Segment Open

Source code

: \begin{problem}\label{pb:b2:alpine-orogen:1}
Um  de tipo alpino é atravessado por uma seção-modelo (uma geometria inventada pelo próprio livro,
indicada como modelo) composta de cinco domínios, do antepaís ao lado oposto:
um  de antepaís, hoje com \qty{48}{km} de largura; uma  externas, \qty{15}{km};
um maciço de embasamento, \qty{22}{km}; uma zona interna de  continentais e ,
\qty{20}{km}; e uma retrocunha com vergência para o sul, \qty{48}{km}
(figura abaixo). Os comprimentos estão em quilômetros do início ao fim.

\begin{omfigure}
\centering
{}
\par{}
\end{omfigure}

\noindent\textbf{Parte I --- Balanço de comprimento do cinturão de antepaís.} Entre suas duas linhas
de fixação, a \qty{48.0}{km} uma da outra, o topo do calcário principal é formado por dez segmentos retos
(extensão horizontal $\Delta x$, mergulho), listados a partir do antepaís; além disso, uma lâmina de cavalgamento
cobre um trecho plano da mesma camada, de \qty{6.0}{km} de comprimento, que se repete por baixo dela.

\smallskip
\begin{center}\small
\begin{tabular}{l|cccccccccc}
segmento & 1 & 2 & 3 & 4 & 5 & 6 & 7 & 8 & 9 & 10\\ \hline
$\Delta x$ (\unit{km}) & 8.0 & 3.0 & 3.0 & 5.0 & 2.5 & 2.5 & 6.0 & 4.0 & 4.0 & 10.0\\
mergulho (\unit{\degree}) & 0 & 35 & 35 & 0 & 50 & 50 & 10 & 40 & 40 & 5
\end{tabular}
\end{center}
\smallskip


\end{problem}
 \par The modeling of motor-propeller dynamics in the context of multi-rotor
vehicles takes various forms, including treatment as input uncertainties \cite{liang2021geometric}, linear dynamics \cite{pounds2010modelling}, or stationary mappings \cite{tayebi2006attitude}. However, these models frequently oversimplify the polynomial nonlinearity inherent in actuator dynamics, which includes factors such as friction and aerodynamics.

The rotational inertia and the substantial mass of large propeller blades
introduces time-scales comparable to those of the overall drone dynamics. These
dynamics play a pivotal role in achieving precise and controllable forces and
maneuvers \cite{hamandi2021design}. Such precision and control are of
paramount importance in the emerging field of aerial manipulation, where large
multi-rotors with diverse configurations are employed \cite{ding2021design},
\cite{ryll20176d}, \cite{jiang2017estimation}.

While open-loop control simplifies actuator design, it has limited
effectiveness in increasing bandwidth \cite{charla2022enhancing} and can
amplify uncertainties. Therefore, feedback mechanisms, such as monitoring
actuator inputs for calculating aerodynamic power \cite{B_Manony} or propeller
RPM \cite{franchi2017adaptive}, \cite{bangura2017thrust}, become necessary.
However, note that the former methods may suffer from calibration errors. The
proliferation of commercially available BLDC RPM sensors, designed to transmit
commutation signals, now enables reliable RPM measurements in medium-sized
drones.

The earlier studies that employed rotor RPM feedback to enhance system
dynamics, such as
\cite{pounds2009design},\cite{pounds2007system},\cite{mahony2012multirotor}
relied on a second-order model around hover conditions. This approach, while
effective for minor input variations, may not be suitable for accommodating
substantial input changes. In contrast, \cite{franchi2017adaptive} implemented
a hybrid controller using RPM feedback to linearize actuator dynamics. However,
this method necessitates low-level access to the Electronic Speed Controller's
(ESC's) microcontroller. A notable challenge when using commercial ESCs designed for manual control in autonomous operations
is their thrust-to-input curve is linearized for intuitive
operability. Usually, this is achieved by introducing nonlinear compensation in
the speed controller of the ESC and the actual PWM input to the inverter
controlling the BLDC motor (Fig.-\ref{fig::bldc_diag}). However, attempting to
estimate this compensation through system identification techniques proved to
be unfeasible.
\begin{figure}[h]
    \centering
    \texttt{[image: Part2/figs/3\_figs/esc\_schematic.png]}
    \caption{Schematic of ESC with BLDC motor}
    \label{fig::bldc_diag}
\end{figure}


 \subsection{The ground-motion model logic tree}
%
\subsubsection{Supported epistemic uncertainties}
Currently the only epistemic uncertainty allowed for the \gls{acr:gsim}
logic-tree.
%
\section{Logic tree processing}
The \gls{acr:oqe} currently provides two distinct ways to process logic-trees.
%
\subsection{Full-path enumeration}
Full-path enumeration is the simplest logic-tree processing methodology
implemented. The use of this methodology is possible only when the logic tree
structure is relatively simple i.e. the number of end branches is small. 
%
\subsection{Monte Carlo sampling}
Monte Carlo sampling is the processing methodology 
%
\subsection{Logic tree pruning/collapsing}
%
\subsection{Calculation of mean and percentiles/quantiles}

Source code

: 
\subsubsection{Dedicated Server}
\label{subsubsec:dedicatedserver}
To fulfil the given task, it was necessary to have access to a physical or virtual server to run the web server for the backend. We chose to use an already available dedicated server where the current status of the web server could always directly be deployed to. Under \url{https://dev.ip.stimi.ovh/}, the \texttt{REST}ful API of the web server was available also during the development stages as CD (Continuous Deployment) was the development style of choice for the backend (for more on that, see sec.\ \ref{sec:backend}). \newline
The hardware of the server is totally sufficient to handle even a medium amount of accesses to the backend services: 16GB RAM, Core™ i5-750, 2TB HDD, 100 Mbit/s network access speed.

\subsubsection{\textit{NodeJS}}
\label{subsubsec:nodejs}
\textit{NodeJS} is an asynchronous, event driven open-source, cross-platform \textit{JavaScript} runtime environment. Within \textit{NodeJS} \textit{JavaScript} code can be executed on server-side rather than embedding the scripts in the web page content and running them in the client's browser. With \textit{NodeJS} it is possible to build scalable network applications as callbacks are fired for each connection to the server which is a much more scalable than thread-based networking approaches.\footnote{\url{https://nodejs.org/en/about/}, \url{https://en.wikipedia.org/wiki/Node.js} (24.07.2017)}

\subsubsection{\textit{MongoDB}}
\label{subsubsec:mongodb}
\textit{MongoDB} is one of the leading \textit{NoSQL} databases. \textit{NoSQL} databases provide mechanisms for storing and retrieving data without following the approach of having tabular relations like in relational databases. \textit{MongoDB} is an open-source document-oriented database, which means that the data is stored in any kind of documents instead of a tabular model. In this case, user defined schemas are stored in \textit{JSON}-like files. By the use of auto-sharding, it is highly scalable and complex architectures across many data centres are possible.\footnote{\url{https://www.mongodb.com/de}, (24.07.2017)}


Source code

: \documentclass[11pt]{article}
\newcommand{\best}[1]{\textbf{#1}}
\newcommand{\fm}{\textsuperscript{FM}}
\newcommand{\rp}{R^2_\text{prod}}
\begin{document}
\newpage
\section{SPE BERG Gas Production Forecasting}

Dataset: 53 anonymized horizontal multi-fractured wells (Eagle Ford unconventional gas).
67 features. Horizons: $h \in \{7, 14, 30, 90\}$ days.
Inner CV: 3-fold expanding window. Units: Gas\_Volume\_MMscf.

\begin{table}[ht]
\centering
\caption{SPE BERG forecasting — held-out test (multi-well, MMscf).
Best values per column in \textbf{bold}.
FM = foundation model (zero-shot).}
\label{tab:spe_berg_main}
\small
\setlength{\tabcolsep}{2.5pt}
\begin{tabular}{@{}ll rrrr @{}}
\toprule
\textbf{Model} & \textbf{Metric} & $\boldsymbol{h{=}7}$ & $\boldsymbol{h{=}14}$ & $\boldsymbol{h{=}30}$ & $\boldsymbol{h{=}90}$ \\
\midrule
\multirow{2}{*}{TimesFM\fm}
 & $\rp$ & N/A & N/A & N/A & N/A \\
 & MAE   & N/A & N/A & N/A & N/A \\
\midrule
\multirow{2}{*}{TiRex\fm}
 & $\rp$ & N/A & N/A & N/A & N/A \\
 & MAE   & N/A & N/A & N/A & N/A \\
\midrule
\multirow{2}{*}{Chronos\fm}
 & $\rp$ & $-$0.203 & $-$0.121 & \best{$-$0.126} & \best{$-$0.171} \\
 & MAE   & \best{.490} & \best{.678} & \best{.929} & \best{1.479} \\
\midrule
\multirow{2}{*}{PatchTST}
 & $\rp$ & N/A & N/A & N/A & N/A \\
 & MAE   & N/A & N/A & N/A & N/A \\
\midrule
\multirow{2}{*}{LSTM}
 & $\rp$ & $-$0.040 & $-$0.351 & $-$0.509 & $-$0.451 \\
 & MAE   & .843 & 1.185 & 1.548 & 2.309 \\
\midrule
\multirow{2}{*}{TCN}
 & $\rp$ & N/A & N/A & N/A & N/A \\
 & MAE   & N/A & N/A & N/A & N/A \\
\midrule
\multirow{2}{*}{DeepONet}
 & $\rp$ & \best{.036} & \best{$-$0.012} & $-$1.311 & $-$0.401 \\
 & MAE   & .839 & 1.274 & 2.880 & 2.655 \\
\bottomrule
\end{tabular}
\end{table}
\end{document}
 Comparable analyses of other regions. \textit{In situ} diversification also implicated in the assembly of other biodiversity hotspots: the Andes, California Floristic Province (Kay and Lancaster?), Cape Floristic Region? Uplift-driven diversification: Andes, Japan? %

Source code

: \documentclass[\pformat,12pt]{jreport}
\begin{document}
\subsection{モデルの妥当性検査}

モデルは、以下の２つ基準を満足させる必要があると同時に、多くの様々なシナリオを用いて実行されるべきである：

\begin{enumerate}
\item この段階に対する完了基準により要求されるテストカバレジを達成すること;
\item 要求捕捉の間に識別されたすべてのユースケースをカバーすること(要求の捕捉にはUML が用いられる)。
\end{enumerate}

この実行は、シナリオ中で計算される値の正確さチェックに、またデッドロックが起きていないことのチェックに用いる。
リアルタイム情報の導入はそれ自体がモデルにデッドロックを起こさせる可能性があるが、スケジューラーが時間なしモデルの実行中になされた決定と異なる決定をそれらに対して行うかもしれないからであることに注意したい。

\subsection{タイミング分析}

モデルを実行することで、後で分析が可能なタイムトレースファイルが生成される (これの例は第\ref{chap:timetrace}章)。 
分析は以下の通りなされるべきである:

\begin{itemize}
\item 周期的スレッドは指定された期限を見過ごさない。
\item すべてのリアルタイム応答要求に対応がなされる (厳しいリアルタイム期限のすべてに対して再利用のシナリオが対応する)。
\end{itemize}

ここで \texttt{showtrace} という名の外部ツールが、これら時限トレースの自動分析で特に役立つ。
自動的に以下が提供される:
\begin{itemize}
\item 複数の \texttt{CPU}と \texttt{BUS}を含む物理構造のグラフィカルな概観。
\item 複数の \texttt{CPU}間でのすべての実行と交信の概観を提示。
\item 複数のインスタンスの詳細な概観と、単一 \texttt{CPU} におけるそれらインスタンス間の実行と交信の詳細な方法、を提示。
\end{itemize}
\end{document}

Segment Closed

- What is expected: Retype exactly the lines from the first line of the records above through the line containing "context of multi-rotor", both included, and nothing else.

- Output of the task:
Source code

: \begin{problem}\label{pb:b2:alpine-orogen:1}
Um  de tipo alpino é atravessado por uma seção-modelo (uma geometria inventada pelo próprio livro,
indicada como modelo) composta de cinco domínios, do antepaís ao lado oposto:
um  de antepaís, hoje com \qty{48}{km} de largura; uma  externas, \qty{15}{km};
um maciço de embasamento, \qty{22}{km}; uma zona interna de  continentais e ,
\qty{20}{km}; e uma retrocunha com vergência para o sul, \qty{48}{km}
(figura abaixo). Os comprimentos estão em quilômetros do início ao fim.

\begin{omfigure}
\centering
{}
\par{}
\end{omfigure}

\noindent\textbf{Parte I --- Balanço de comprimento do cinturão de antepaís.} Entre suas duas linhas
de fixação, a \qty{48.0}{km} uma da outra, o topo do calcário principal é formado por dez segmentos retos
(extensão horizontal $\Delta x$, mergulho), listados a partir do antepaís; além disso, uma lâmina de cavalgamento
cobre um trecho plano da mesma camada, de \qty{6.0}{km} de comprimento, que se repete por baixo dela.

\smallskip
\begin{center}\small
\begin{tabular}{l|cccccccccc}
segmento & 1 & 2 & 3 & 4 & 5 & 6 & 7 & 8 & 9 & 10\\ \hline
$\Delta x$ (\unit{km}) & 8.0 & 3.0 & 3.0 & 5.0 & 2.5 & 2.5 & 6.0 & 4.0 & 4.0 & 10.0\\
mergulho (\unit{\degree}) & 0 & 35 & 35 & 0 & 50 & 50 & 10 & 40 & 40 & 5
\end{tabular}
\end{center}
\smallskip


\end{problem}
 \par The modeling of motor-propeller dynamics in the context of multi-rotor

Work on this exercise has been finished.